"Take a look through my eyes. There's a better place somewhere out there. Just take a look through my eyes. Everything changes, you'll be amazed what you'll find if you look through my eyes." -Everlife

Saturday, February 5, 2011

Auschwitz Trip Pt 1 - Auschwitz ("Like a Rose, Trampled on the Ground...")

 The famous sign of Auschwitz.  "Work will make you free."





 A view of the barracks from a window reflection.





 The length of the camp.





 Someone had hung a stuck a flower in the gate, a reminder of beauty in the face of death.





 A lamp with the barracks number.





 The door to one of the barracks.





 The view out of a barracks window.  The focus in the glass gives it a cool feel.





 They had a case full of glasses that were taken away from people.  When you start to realize that each pair represents a person, the number of people who died finally becomes more than just a number. 

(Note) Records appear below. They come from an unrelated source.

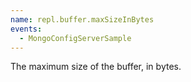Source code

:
 ```yaml
---
name: repl.buffer.maxSizeInBytes
events:
  - MongoConfigServerSample
---
```


The maximum size of the buffer, in bytes.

 Another case was full of prosthetics and braces. The owners of these would have been unfit for work, and so would have gone straight to the gas chambers.





 An overwhelming ammount of dishes and cups brought by people who believed they were simply being resettled.

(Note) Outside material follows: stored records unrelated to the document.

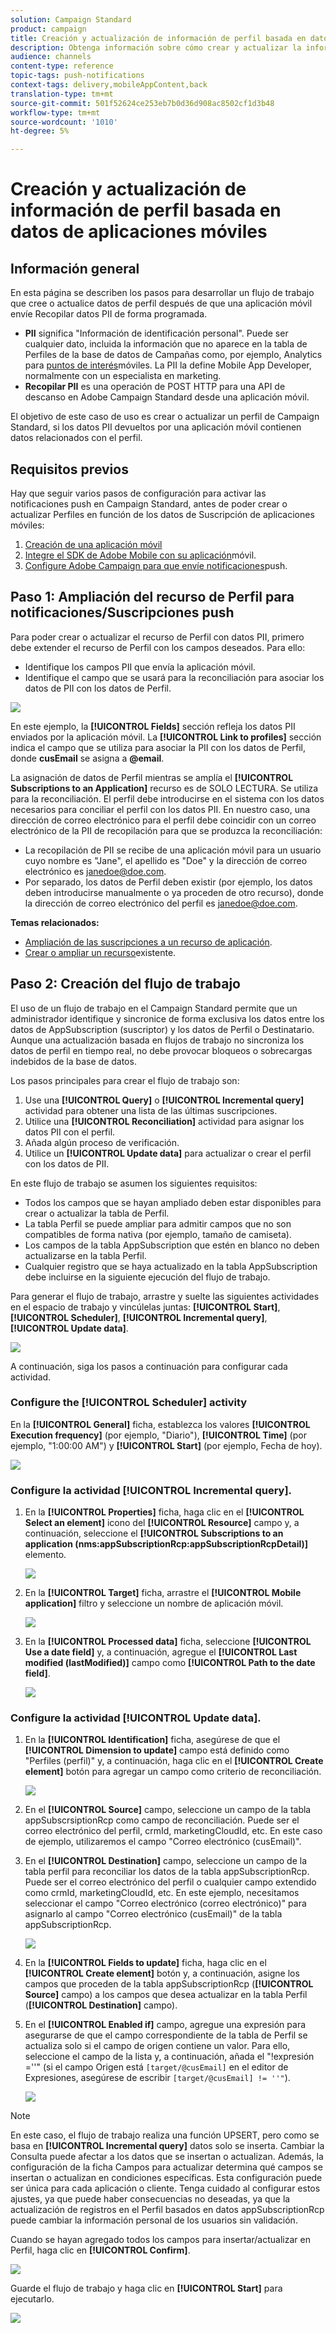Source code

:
```yaml
---
solution: Campaign Standard
product: campaign
title: Creación y actualización de información de perfil basada en datos de aplicaciones móviles
description: Obtenga información sobre cómo crear y actualizar la información de perfil en función de los datos de aplicaciones móviles.
audience: channels
content-type: reference
topic-tags: push-notifications
context-tags: delivery,mobileAppContent,back
translation-type: tm+mt
source-git-commit: 501f52624ce253eb7b0d36d908ac8502cf1d3b48
workflow-type: tm+mt
source-wordcount: '1010'
ht-degree: 5%

---
```



# Creación y actualización de información de perfil basada en datos de aplicaciones móviles

## Información general

En esta página se describen los pasos para desarrollar un flujo de trabajo que cree o actualice datos de perfil después de que una aplicación móvil envíe Recopilar datos PII de forma programada.

* **PII** significa &quot;Información de identificación personal&quot;. Puede ser cualquier dato, incluida la información que no aparece en la tabla de Perfiles de la base de datos de Campañas como, por ejemplo, Analytics para [puntos de interés](../../integrating/using/about-campaign-points-of-interest-data-integration.md)móviles. La PII la define Mobile App Developer, normalmente con un especialista en marketing.
* **Recopilar PII** es una operación de POST HTTP para una API de descanso en Adobe Campaign Standard desde una aplicación móvil.

El objetivo de este caso de uso es crear o actualizar un perfil de Campaign Standard, si los datos PII devueltos por una aplicación móvil contienen datos relacionados con el perfil.

## Requisitos previos

Hay que seguir varios pasos de configuración para activar las notificaciones push en Campaign Standard, antes de poder crear o actualizar Perfiles en función de los datos de Suscripción de aplicaciones móviles:

1. [Creación de una aplicación móvil](../../administration/using/configuring-a-mobile-application.md)
1. [Integre el SDK de Adobe Mobile con su aplicación](https://helpx.adobe.com/es/campaign/kb/integrate-mobile-sdk.html)móvil.
1. [Configure Adobe Campaign para que envíe notificaciones](https://helpx.adobe.com/es/campaign/kb/configuring-app-sdkv4.html)push.

## Paso 1: Ampliación del recurso de Perfil para notificaciones/Suscripciones push

Para poder crear o actualizar el recurso de Perfil con datos PII, primero debe extender el recurso de Perfil con los campos deseados. Para ello:

* Identifique los campos PII que envía la aplicación móvil.
* Identifique el campo que se usará para la reconciliación para asociar los datos de PII con los datos de Perfil.

![](assets/update_profile1.png)

En este ejemplo, la **[!UICONTROL Fields]** sección refleja los datos PII enviados por la aplicación móvil. La **[!UICONTROL Link to profiles]** sección indica el campo que se utiliza para asociar la PII con los datos de Perfil, donde **cusEmail** se asigna a **@email**.

La asignación de datos de Perfil mientras se amplía el **[!UICONTROL Subscriptions to an Application]** recurso es de SOLO LECTURA. Se utiliza para la reconciliación. El perfil debe introducirse en el sistema con los datos necesarios para conciliar el perfil con los datos PII. En nuestro caso, una dirección de correo electrónico para el perfil debe coincidir con un correo electrónico de la PII de recopilación para que se produzca la reconciliación:

* La recopilación de PII se recibe de una aplicación móvil para un usuario cuyo nombre es &quot;Jane&quot;, el apellido es &quot;Doe&quot; y la dirección de correo electrónico es janedoe@doe.com.
* Por separado, los datos de Perfil deben existir (por ejemplo, los datos deben introducirse manualmente o ya proceden de otro recurso), donde la dirección de correo electrónico del perfil es janedoe@doe.com.

**Temas relacionados:**

* [Ampliación de las suscripciones a un recurso de aplicación](../../developing/using/extending-the-subscriptions-to-an-application-resource.md).
* [Crear o ampliar un recurso](../../developing/using/key-steps-to-add-a-resource.md)existente.

## Paso 2: Creación del flujo de trabajo

El uso de un flujo de trabajo en el Campaign Standard permite que un administrador identifique y sincronice de forma exclusiva los datos entre los datos de AppSubscription (suscriptor) y los datos de Perfil o Destinatario. Aunque una actualización basada en flujos de trabajo no sincroniza los datos de perfil en tiempo real, no debe provocar bloqueos o sobrecargas indebidos de la base de datos.

Los pasos principales para crear el flujo de trabajo son:

1. Use una **[!UICONTROL Query]** o **[!UICONTROL Incremental query]** actividad para obtener una lista de las últimas suscripciones.
1. Utilice una **[!UICONTROL Reconciliation]** actividad para asignar los datos PII con el perfil.
1. Añada algún proceso de verificación.
1. Utilice un **[!UICONTROL Update data]** para actualizar o crear el perfil con los datos de PII.

En este flujo de trabajo se asumen los siguientes requisitos:

* Todos los campos que se hayan ampliado deben estar disponibles para crear o actualizar la tabla de Perfil.
* La tabla Perfil se puede ampliar para admitir campos que no son compatibles de forma nativa (por ejemplo, tamaño de camiseta).
* Los campos de la tabla AppSubscription que estén en blanco no deben actualizarse en la tabla Perfil.
* Cualquier registro que se haya actualizado en la tabla AppSubscription debe incluirse en la siguiente ejecución del flujo de trabajo.

Para generar el flujo de trabajo, arrastre y suelte las siguientes actividades en el espacio de trabajo y vincúlelas juntas: **[!UICONTROL Start]**, **[!UICONTROL Scheduler]**, **[!UICONTROL Incremental query]**, **[!UICONTROL Update data]**.

![](assets/update_profile0.png)

A continuación, siga los pasos a continuación para configurar cada actividad.

### Configure the **[!UICONTROL Scheduler]** activity

En la **[!UICONTROL General]** ficha, establezca los valores **[!UICONTROL Execution frequency]** (por ejemplo, &quot;Diario&quot;), **[!UICONTROL Time]** (por ejemplo, &quot;1:00:00 AM&quot;) y **[!UICONTROL Start]** (por ejemplo, Fecha de hoy).

![](assets/update_profile2.png)

### Configure la actividad **[!UICONTROL Incremental query]**.

1. En la **[!UICONTROL Properties]** ficha, haga clic en el **[!UICONTROL Select an element]** icono del **[!UICONTROL Resource]** campo y, a continuación, seleccione el **[!UICONTROL Subscriptions to an application (nms:appSubscriptionRcp:appSubscriptionRcpDetail)]** elemento.

   ![](assets/update_profile3.png)

1. En la **[!UICONTROL Target]** ficha, arrastre el **[!UICONTROL Mobile application]** filtro y seleccione un nombre de aplicación móvil.

   ![](assets/update_profile4.png)

1. En la **[!UICONTROL Processed data]** ficha, seleccione **[!UICONTROL Use a date field]** y, a continuación, agregue el **[!UICONTROL Last modified (lastModified)]** campo como **[!UICONTROL Path to the date field]**.

   ![](assets/update_profile5.png)

### Configure la actividad **[!UICONTROL Update data]**.

1. En la **[!UICONTROL Identification]** ficha, asegúrese de que el **[!UICONTROL Dimension to update]** campo está definido como &quot;Perfiles (perfil)&quot; y, a continuación, haga clic en el **[!UICONTROL Create element]** botón para agregar un campo como criterio de reconciliación.

   ![](assets/update_profile_createelement.png)

1. En el **[!UICONTROL Source]** campo, seleccione un campo de la tabla appSubscrsiptionRcp como campo de reconciliación. Puede ser el correo electrónico del perfil, crmId, marketingCloudId, etc. En este caso de ejemplo, utilizaremos el campo &quot;Correo electrónico (cusEmail)&quot;.

1. En el **[!UICONTROL Destination]** campo, seleccione un campo de la tabla perfil para reconciliar los datos de la tabla appSubscriptionRcp. Puede ser el correo electrónico del perfil o cualquier campo extendido como crmId, marketingCloudId, etc. En este ejemplo, necesitamos seleccionar el campo &quot;Correo electrónico (correo electrónico)&quot; para asignarlo al campo &quot;Correo electrónico (cusEmail)&quot; de la tabla appSubscriptionRcp.

   ![](assets/update_profile7.png)

1. En la **[!UICONTROL Fields to update]** ficha, haga clic en el **[!UICONTROL Create element]** botón y, a continuación, asigne los campos que proceden de la tabla appSubscriptionRcp (**[!UICONTROL Source]** campo) a los campos que desea actualizar en la tabla Perfil (**[!UICONTROL Destination]** campo).

1. En el **[!UICONTROL Enabled if]** campo, agregue una expresión para asegurarse de que el campo correspondiente de la tabla de Perfil se actualiza solo si el campo de origen contiene un valor. Para ello, seleccione el campo de la lista y, a continuación, añada el &quot;!expresión =&#39;&#39;&quot; (si el campo Origen está `[target/@cusEmail]` en el editor de Expresiones, asegúrese de escribir `[target/@cusEmail] != ''"`).

   ![](assets/update_profile8.png)

>[!NOTE]
>
>En este caso, el flujo de trabajo realiza una función UPSERT, pero como se basa en **[!UICONTROL Incremental query]** datos solo se inserta. Cambiar la Consulta puede afectar a los datos que se insertan o actualizan.
>Además, la configuración de la ficha Campos para actualizar determina qué campos se insertan o actualizan en condiciones específicas. Esta configuración puede ser única para cada aplicación o cliente.
>Tenga cuidado al configurar estos ajustes, ya que puede haber consecuencias no deseadas, ya que la actualización de registros en el Perfil basados en datos appSubscriptionRcp puede cambiar la información personal de los usuarios sin validación.

Cuando se hayan agregado todos los campos para insertar/actualizar en Perfil, haga clic en **[!UICONTROL Confirm]**.

![](assets/update_profile9.png)

Guarde el flujo de trabajo y haga clic en **[!UICONTROL Start]** para ejecutarlo.

![](assets/update_profile10.png)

 Both sides of this hallway are made up of cases holding shoes of those who were sent to the gas chambers.





 The shere ammount of shoes is almost impossible to take in.  But it isn't realizing that these were real people that really gets to you.  It's when you realize that this was done to people by other people.

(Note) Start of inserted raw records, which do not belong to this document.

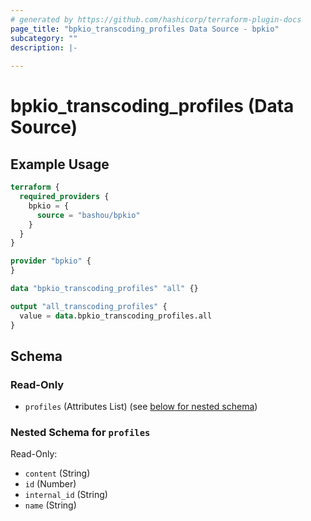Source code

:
 ```yaml
---
# generated by https://github.com/hashicorp/terraform-plugin-docs
page_title: "bpkio_transcoding_profiles Data Source - bpkio"
subcategory: ""
description: |-
  
---
```


# bpkio_transcoding_profiles (Data Source)



## Example Usage

```terraform
terraform {
  required_providers {
    bpkio = {
      source = "bashou/bpkio"
    }
  }
}

provider "bpkio" {
}

data "bpkio_transcoding_profiles" "all" {}

output "all_transcoding_profiles" {
  value = data.bpkio_transcoding_profiles.all
}
```

<!-- schema generated by tfplugindocs -->
## Schema

### Read-Only

- `profiles` (Attributes List) (see [below for nested schema](#nestedatt--profiles))

<a id="nestedatt--profiles"></a>
### Nested Schema for `profiles`

Read-Only:

- `content` (String)
- `id` (Number)
- `internal_id` (String)
- `name` (String)
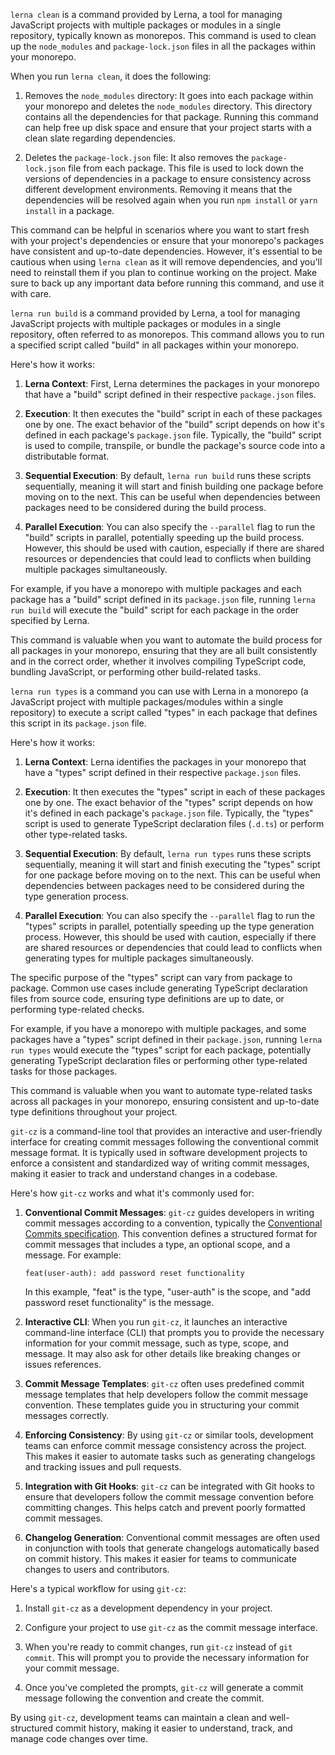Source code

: `lerna clean` is a command provided by Lerna, a tool for managing JavaScript projects with multiple packages or modules in a single repository, typically known as monorepos. This command is used to clean up the `node_modules` and `package-lock.json` files in all the packages within your monorepo.

When you run `lerna clean`, it does the following:

1. Removes the `node_modules` directory: It goes into each package within your monorepo and deletes the `node_modules` directory. This directory contains all the dependencies for that package. Running this command can help free up disk space and ensure that your project starts with a clean slate regarding dependencies.

2. Deletes the `package-lock.json` file: It also removes the `package-lock.json` file from each package. This file is used to lock down the versions of dependencies in a package to ensure consistency across different development environments. Removing it means that the dependencies will be resolved again when you run `npm install` or `yarn install` in a package.

This command can be helpful in scenarios where you want to start fresh with your project's dependencies or ensure that your monorepo's packages have consistent and up-to-date dependencies. However, it's essential to be cautious when using `lerna clean` as it will remove dependencies, and you'll need to reinstall them if you plan to continue working on the project. Make sure to back up any important data before running this command, and use it with care.





`lerna run build` is a command provided by Lerna, a tool for managing JavaScript projects with multiple packages or modules in a single repository, often referred to as monorepos. This command allows you to run a specified script called "build" in all packages within your monorepo.

Here's how it works:

1. **Lerna Context**: First, Lerna determines the packages in your monorepo that have a "build" script defined in their respective `package.json` files.

2. **Execution**: It then executes the "build" script in each of these packages one by one. The exact behavior of the "build" script depends on how it's defined in each package's `package.json` file. Typically, the "build" script is used to compile, transpile, or bundle the package's source code into a distributable format.

3. **Sequential Execution**: By default, `lerna run build` runs these scripts sequentially, meaning it will start and finish building one package before moving on to the next. This can be useful when dependencies between packages need to be considered during the build process.

4. **Parallel Execution**: You can also specify the `--parallel` flag to run the "build" scripts in parallel, potentially speeding up the build process. However, this should be used with caution, especially if there are shared resources or dependencies that could lead to conflicts when building multiple packages simultaneously.

For example, if you have a monorepo with multiple packages and each package has a "build" script defined in its `package.json` file, running `lerna run build` will execute the "build" script for each package in the order specified by Lerna.

This command is valuable when you want to automate the build process for all packages in your monorepo, ensuring that they are all built consistently and in the correct order, whether it involves compiling TypeScript code, bundling JavaScript, or performing other build-related tasks.





`lerna run types` is a command you can use with Lerna in a monorepo (a JavaScript project with multiple packages/modules within a single repository) to execute a script called "types" in each package that defines this script in its `package.json` file.

Here's how it works:

1. **Lerna Context**: Lerna identifies the packages in your monorepo that have a "types" script defined in their respective `package.json` files.

2. **Execution**: It then executes the "types" script in each of these packages one by one. The exact behavior of the "types" script depends on how it's defined in each package's `package.json` file. Typically, the "types" script is used to generate TypeScript declaration files (`.d.ts`) or perform other type-related tasks.

3. **Sequential Execution**: By default, `lerna run types` runs these scripts sequentially, meaning it will start and finish executing the "types" script for one package before moving on to the next. This can be useful when dependencies between packages need to be considered during the type generation process.

4. **Parallel Execution**: You can also specify the `--parallel` flag to run the "types" scripts in parallel, potentially speeding up the type generation process. However, this should be used with caution, especially if there are shared resources or dependencies that could lead to conflicts when generating types for multiple packages simultaneously.

The specific purpose of the "types" script can vary from package to package. Common use cases include generating TypeScript declaration files from source code, ensuring type definitions are up to date, or performing type-related checks.

For example, if you have a monorepo with multiple packages, and some packages have a "types" script defined in their `package.json`, running `lerna run types` would execute the "types" script for each package, potentially generating TypeScript declaration files or performing other type-related tasks for those packages.

This command is valuable when you want to automate type-related tasks across all packages in your monorepo, ensuring consistent and up-to-date type definitions throughout your project.





`git-cz` is a command-line tool that provides an interactive and user-friendly interface for creating commit messages following the conventional commit message format. It is typically used in software development projects to enforce a consistent and standardized way of writing commit messages, making it easier to track and understand changes in a codebase.

Here's how `git-cz` works and what it's commonly used for:

1. **Conventional Commit Messages**: `git-cz` guides developers in writing commit messages according to a convention, typically the [Conventional Commits specification](https://www.conventionalcommits.org/). This convention defines a structured format for commit messages that includes a type, an optional scope, and a message. For example:

   ```
   feat(user-auth): add password reset functionality
   ```

   In this example, "feat" is the type, "user-auth" is the scope, and "add password reset functionality" is the message.

2. **Interactive CLI**: When you run `git-cz`, it launches an interactive command-line interface (CLI) that prompts you to provide the necessary information for your commit message, such as type, scope, and message. It may also ask for other details like breaking changes or issues references.

3. **Commit Message Templates**: `git-cz` often uses predefined commit message templates that help developers follow the commit message convention. These templates guide you in structuring your commit messages correctly.

4. **Enforcing Consistency**: By using `git-cz` or similar tools, development teams can enforce commit message consistency across the project. This makes it easier to automate tasks such as generating changelogs and tracking issues and pull requests.

5. **Integration with Git Hooks**: `git-cz` can be integrated with Git hooks to ensure that developers follow the commit message convention before committing changes. This helps catch and prevent poorly formatted commit messages.

6. **Changelog Generation**: Conventional commit messages are often used in conjunction with tools that generate changelogs automatically based on commit history. This makes it easier for teams to communicate changes to users and contributors.

Here's a typical workflow for using `git-cz`:

1. Install `git-cz` as a development dependency in your project.

2. Configure your project to use `git-cz` as the commit message interface.

3. When you're ready to commit changes, run `git-cz` instead of `git commit`. This will prompt you to provide the necessary information for your commit message.

4. Once you've completed the prompts, `git-cz` will generate a commit message following the convention and create the commit.

By using `git-cz`, development teams can maintain a clean and well-structured commit history, making it easier to understand, track, and manage code changes over time.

 The reflection on the glass was completely unintentional, but it gives the picture a surreal feel.





 There was something incredibly haunting about that tiny white shoe. 





 Most of the barracks have been turned into museums, and many of the hallways are full of pictures of prisoners who were held in the camp.  Some of them were lucky enough to survive.  Most of them were not.





 A few of the pictures are accompanied by flowers left by friends or family in memory of those who have died.





 The hard bunks inmates were forced to sleep on, usually about three to a bunk.





 There is a wall in the camp where death sentences were typically carried out.  Now it is a memorial, hosting many tokens left by visitors to the camp. 





 Someone had left this rose at the wall, and it had been buried in the snow.  I was kneeling to take a picture and saw a hint of pink sticking out.  So I dug it up and realize it was a rose.  It reminded me of the song- "Crucified, laid behind a stone.  You lived to die, rejected and alone.  Like a rose trampled on the ground, you took the fall and thought of me above all."  Suddenly I understood that image as never before.  So I pulled the rose off of the ground and placed it in a nook in the wall where no one can step on it. 





A group of people comes to learn about what happened here two generations ago.  We can not afford to forget.